**WORK ITEM**
Omit every picture, then give all the entries again exactly.

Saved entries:
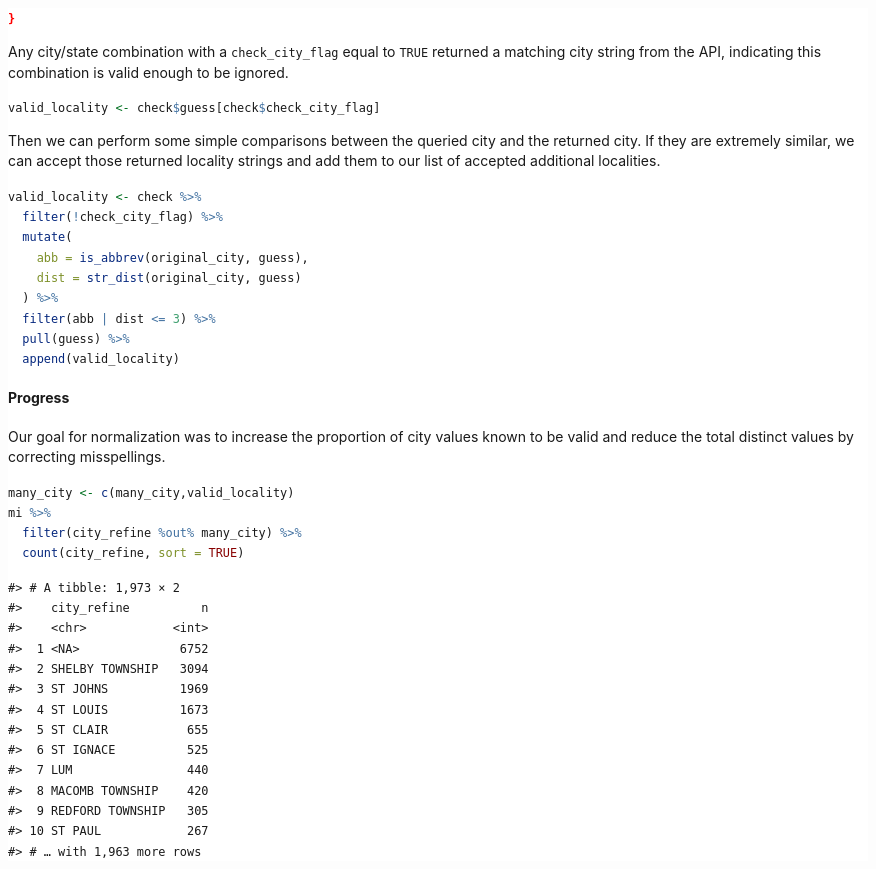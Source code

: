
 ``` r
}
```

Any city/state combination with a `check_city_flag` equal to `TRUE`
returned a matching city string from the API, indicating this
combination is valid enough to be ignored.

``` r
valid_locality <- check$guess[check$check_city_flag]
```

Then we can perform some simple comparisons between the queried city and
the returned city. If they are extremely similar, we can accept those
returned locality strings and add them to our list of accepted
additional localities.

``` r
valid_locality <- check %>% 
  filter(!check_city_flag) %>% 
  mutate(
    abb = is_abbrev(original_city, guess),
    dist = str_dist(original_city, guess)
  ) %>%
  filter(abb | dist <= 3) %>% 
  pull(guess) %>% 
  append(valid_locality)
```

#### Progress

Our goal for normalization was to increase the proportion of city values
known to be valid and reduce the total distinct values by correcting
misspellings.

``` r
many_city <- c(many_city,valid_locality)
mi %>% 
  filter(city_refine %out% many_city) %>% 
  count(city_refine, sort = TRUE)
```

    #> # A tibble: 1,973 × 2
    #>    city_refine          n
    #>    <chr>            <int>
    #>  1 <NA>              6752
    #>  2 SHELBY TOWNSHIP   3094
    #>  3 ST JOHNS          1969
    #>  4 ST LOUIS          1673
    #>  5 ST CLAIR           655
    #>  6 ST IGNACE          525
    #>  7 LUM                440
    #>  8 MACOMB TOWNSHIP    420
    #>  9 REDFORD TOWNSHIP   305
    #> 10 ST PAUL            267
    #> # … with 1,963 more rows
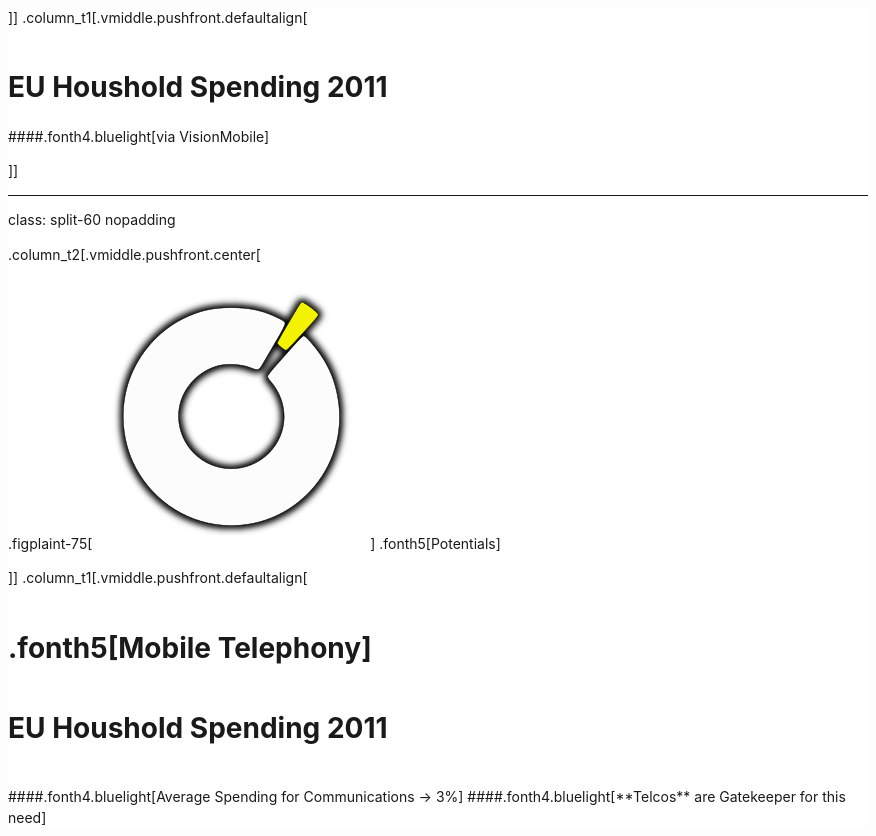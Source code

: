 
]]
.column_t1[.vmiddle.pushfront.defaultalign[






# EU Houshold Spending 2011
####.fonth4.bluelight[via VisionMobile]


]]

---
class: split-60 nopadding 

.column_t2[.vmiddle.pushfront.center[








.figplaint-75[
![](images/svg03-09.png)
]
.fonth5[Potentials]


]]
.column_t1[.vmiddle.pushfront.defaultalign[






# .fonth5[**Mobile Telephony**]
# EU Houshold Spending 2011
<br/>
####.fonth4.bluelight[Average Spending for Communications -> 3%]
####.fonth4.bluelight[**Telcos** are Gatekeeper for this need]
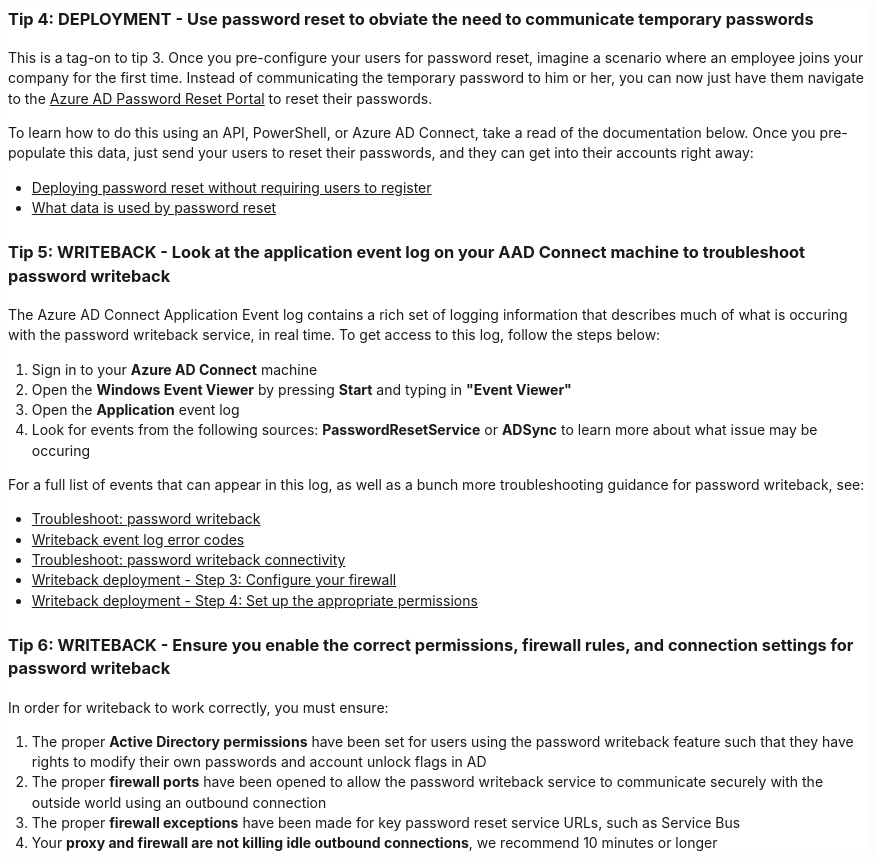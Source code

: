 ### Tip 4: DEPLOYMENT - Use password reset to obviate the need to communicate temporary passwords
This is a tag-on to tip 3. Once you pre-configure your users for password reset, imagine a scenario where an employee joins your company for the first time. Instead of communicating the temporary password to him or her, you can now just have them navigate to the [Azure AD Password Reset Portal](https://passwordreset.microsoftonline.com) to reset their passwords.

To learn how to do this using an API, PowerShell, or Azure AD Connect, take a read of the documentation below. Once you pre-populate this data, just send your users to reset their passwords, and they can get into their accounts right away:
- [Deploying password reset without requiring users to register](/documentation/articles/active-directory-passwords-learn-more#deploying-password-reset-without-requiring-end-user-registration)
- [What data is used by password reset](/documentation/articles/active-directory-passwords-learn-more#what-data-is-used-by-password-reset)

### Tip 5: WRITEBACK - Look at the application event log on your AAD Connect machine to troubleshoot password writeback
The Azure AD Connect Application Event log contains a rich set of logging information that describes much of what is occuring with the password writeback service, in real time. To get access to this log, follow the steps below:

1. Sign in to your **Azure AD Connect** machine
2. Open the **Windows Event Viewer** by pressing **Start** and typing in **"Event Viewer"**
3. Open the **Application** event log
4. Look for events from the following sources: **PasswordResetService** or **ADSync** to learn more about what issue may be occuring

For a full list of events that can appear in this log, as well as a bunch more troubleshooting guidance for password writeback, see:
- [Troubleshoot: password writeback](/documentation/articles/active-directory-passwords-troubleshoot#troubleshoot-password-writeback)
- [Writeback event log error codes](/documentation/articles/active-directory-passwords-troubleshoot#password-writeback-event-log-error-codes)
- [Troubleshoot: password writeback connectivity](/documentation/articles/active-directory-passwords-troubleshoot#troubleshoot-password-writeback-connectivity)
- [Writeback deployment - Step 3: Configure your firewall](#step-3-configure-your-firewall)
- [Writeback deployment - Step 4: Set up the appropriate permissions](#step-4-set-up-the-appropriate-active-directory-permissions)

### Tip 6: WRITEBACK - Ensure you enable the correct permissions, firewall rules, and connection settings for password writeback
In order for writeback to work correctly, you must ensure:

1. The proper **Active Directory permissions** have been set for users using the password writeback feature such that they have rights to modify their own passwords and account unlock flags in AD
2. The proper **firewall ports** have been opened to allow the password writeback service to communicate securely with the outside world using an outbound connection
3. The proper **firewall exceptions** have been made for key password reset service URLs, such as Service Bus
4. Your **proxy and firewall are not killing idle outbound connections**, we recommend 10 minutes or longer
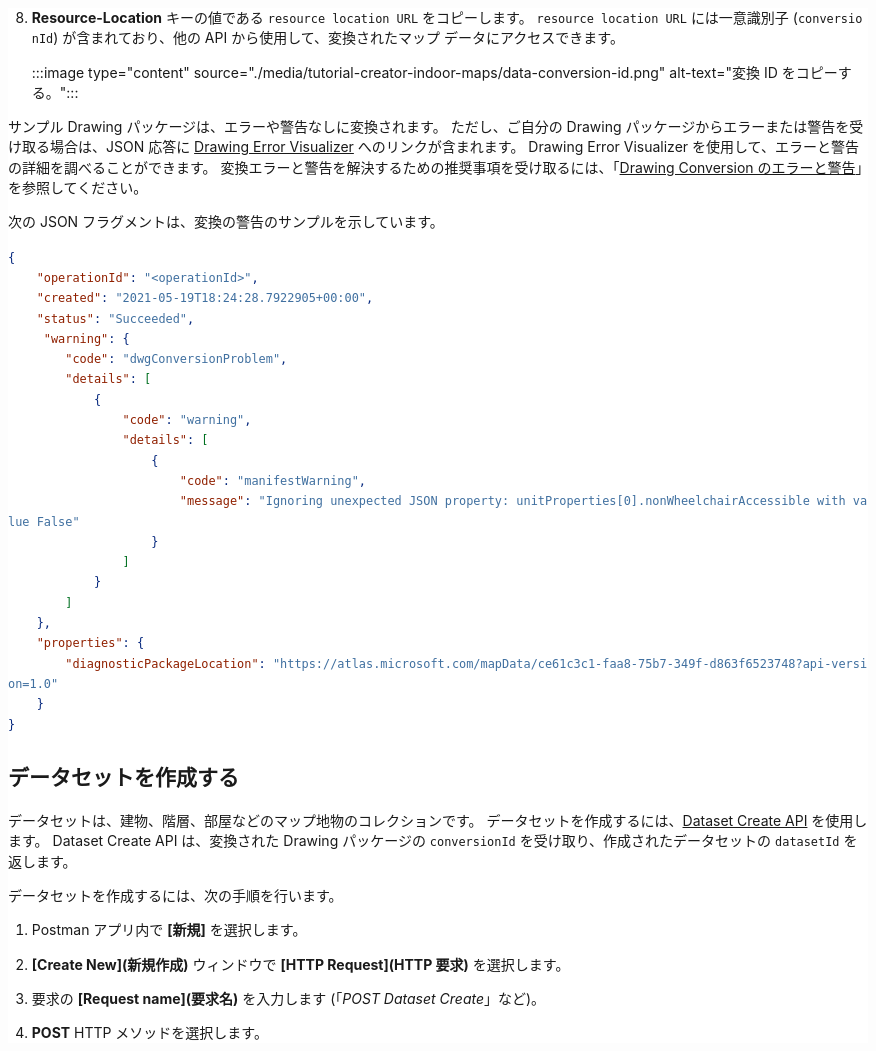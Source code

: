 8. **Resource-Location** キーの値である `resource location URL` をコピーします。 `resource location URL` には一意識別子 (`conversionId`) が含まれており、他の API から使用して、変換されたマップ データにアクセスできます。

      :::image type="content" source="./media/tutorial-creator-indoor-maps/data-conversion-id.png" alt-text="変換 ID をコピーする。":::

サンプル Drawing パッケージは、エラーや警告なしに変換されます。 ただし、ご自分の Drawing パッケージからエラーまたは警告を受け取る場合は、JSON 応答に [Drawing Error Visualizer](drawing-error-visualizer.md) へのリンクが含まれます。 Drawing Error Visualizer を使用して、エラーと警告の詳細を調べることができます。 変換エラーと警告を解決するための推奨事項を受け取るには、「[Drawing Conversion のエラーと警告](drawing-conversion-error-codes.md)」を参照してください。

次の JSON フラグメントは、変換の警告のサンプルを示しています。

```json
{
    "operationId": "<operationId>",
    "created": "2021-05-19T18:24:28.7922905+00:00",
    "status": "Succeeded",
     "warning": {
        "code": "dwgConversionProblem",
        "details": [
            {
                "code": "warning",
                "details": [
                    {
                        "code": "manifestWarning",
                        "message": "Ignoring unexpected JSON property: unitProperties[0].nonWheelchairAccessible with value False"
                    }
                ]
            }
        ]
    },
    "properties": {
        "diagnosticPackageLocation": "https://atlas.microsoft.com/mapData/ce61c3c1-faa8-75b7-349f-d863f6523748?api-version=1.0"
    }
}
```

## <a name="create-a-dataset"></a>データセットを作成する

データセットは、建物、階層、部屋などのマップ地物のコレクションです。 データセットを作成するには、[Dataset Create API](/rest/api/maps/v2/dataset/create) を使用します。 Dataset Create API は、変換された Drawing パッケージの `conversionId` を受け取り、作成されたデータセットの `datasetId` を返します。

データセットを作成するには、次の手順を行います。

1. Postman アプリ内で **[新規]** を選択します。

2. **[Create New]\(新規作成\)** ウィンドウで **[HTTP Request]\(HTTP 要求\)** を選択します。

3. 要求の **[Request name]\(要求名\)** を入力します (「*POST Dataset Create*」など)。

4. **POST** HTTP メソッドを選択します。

**FINAL ANSWER**
Source code

:
 ``` r
}
```

Any city/state combination with a `check_city_flag` equal to `TRUE`
returned a matching city string from the API, indicating this
combination is valid enough to be ignored.

``` r
valid_locality <- check$guess[check$check_city_flag]
```

Then we can perform some simple comparisons between the queried city and
the returned city. If they are extremely similar, we can accept those
returned locality strings and add them to our list of accepted
additional localities.

``` r
valid_locality <- check %>% 
  filter(!check_city_flag) %>% 
  mutate(
    abb = is_abbrev(original_city, guess),
    dist = str_dist(original_city, guess)
  ) %>%
  filter(abb | dist <= 3) %>% 
  pull(guess) %>% 
  append(valid_locality)
```

#### Progress

Our goal for normalization was to increase the proportion of city values
known to be valid and reduce the total distinct values by correcting
misspellings.

``` r
many_city <- c(many_city,valid_locality)
mi %>% 
  filter(city_refine %out% many_city) %>% 
  count(city_refine, sort = TRUE)
```

    #> # A tibble: 1,973 × 2
    #>    city_refine          n
    #>    <chr>            <int>
    #>  1 <NA>              6752
    #>  2 SHELBY TOWNSHIP   3094
    #>  3 ST JOHNS          1969
    #>  4 ST LOUIS          1673
    #>  5 ST CLAIR           655
    #>  6 ST IGNACE          525
    #>  7 LUM                440
    #>  8 MACOMB TOWNSHIP    420
    #>  9 REDFORD TOWNSHIP   305
    #> 10 ST PAUL            267
    #> # … with 1,963 more rows
Source code

: 
]]
.column_t1[.vmiddle.pushfront.defaultalign[






# EU Houshold Spending 2011
####.fonth4.bluelight[via VisionMobile]


]]

---
class: split-60 nopadding 

.column_t2[.vmiddle.pushfront.center[








.figplaint-75[
![](images/svg03-09.png)
]
.fonth5[Potentials]


]]
.column_t1[.vmiddle.pushfront.defaultalign[






# .fonth5[**Mobile Telephony**]
# EU Houshold Spending 2011
<br/>
####.fonth4.bluelight[Average Spending for Communications -> 3%]
####.fonth4.bluelight[**Telcos** are Gatekeeper for this need]
Source code

: ### Tip 4: DEPLOYMENT - Use password reset to obviate the need to communicate temporary passwords
This is a tag-on to tip 3. Once you pre-configure your users for password reset, imagine a scenario where an employee joins your company for the first time. Instead of communicating the temporary password to him or her, you can now just have them navigate to the [Azure AD Password Reset Portal](https://passwordreset.microsoftonline.com) to reset their passwords.

To learn how to do this using an API, PowerShell, or Azure AD Connect, take a read of the documentation below. Once you pre-populate this data, just send your users to reset their passwords, and they can get into their accounts right away:
- [Deploying password reset without requiring users to register](/documentation/articles/active-directory-passwords-learn-more#deploying-password-reset-without-requiring-end-user-registration)
- [What data is used by password reset](/documentation/articles/active-directory-passwords-learn-more#what-data-is-used-by-password-reset)

### Tip 5: WRITEBACK - Look at the application event log on your AAD Connect machine to troubleshoot password writeback
The Azure AD Connect Application Event log contains a rich set of logging information that describes much of what is occuring with the password writeback service, in real time. To get access to this log, follow the steps below:

1. Sign in to your **Azure AD Connect** machine
2. Open the **Windows Event Viewer** by pressing **Start** and typing in **"Event Viewer"**
3. Open the **Application** event log
4. Look for events from the following sources: **PasswordResetService** or **ADSync** to learn more about what issue may be occuring

For a full list of events that can appear in this log, as well as a bunch more troubleshooting guidance for password writeback, see:
- [Troubleshoot: password writeback](/documentation/articles/active-directory-passwords-troubleshoot#troubleshoot-password-writeback)
- [Writeback event log error codes](/documentation/articles/active-directory-passwords-troubleshoot#password-writeback-event-log-error-codes)
- [Troubleshoot: password writeback connectivity](/documentation/articles/active-directory-passwords-troubleshoot#troubleshoot-password-writeback-connectivity)
- [Writeback deployment - Step 3: Configure your firewall](#step-3-configure-your-firewall)
- [Writeback deployment - Step 4: Set up the appropriate permissions](#step-4-set-up-the-appropriate-active-directory-permissions)

### Tip 6: WRITEBACK - Ensure you enable the correct permissions, firewall rules, and connection settings for password writeback
In order for writeback to work correctly, you must ensure:

1. The proper **Active Directory permissions** have been set for users using the password writeback feature such that they have rights to modify their own passwords and account unlock flags in AD
2. The proper **firewall ports** have been opened to allow the password writeback service to communicate securely with the outside world using an outbound connection
3. The proper **firewall exceptions** have been made for key password reset service URLs, such as Service Bus
4. Your **proxy and firewall are not killing idle outbound connections**, we recommend 10 minutes or longer
Source code

: 8. **Resource-Location** キーの値である `resource location URL` をコピーします。 `resource location URL` には一意識別子 (`conversionId`) が含まれており、他の API から使用して、変換されたマップ データにアクセスできます。

      :::image type="content" source="./media/tutorial-creator-indoor-maps/data-conversion-id.png" alt-text="変換 ID をコピーする。":::

サンプル Drawing パッケージは、エラーや警告なしに変換されます。 ただし、ご自分の Drawing パッケージからエラーまたは警告を受け取る場合は、JSON 応答に [Drawing Error Visualizer](drawing-error-visualizer.md) へのリンクが含まれます。 Drawing Error Visualizer を使用して、エラーと警告の詳細を調べることができます。 変換エラーと警告を解決するための推奨事項を受け取るには、「[Drawing Conversion のエラーと警告](drawing-conversion-error-codes.md)」を参照してください。

次の JSON フラグメントは、変換の警告のサンプルを示しています。

```json
{
    "operationId": "<operationId>",
    "created": "2021-05-19T18:24:28.7922905+00:00",
    "status": "Succeeded",
     "warning": {
        "code": "dwgConversionProblem",
        "details": [
            {
                "code": "warning",
                "details": [
                    {
                        "code": "manifestWarning",
                        "message": "Ignoring unexpected JSON property: unitProperties[0].nonWheelchairAccessible with value False"
                    }
                ]
            }
        ]
    },
    "properties": {
        "diagnosticPackageLocation": "https://atlas.microsoft.com/mapData/ce61c3c1-faa8-75b7-349f-d863f6523748?api-version=1.0"
    }
}
```

## <a name="create-a-dataset"></a>データセットを作成する

データセットは、建物、階層、部屋などのマップ地物のコレクションです。 データセットを作成するには、[Dataset Create API](/rest/api/maps/v2/dataset/create) を使用します。 Dataset Create API は、変換された Drawing パッケージの `conversionId` を受け取り、作成されたデータセットの `datasetId` を返します。

データセットを作成するには、次の手順を行います。

1. Postman アプリ内で **[新規]** を選択します。

2. **[Create New]\(新規作成\)** ウィンドウで **[HTTP Request]\(HTTP 要求\)** を選択します。

3. 要求の **[Request name]\(要求名\)** を入力します (「*POST Dataset Create*」など)。

4. **POST** HTTP メソッドを選択します。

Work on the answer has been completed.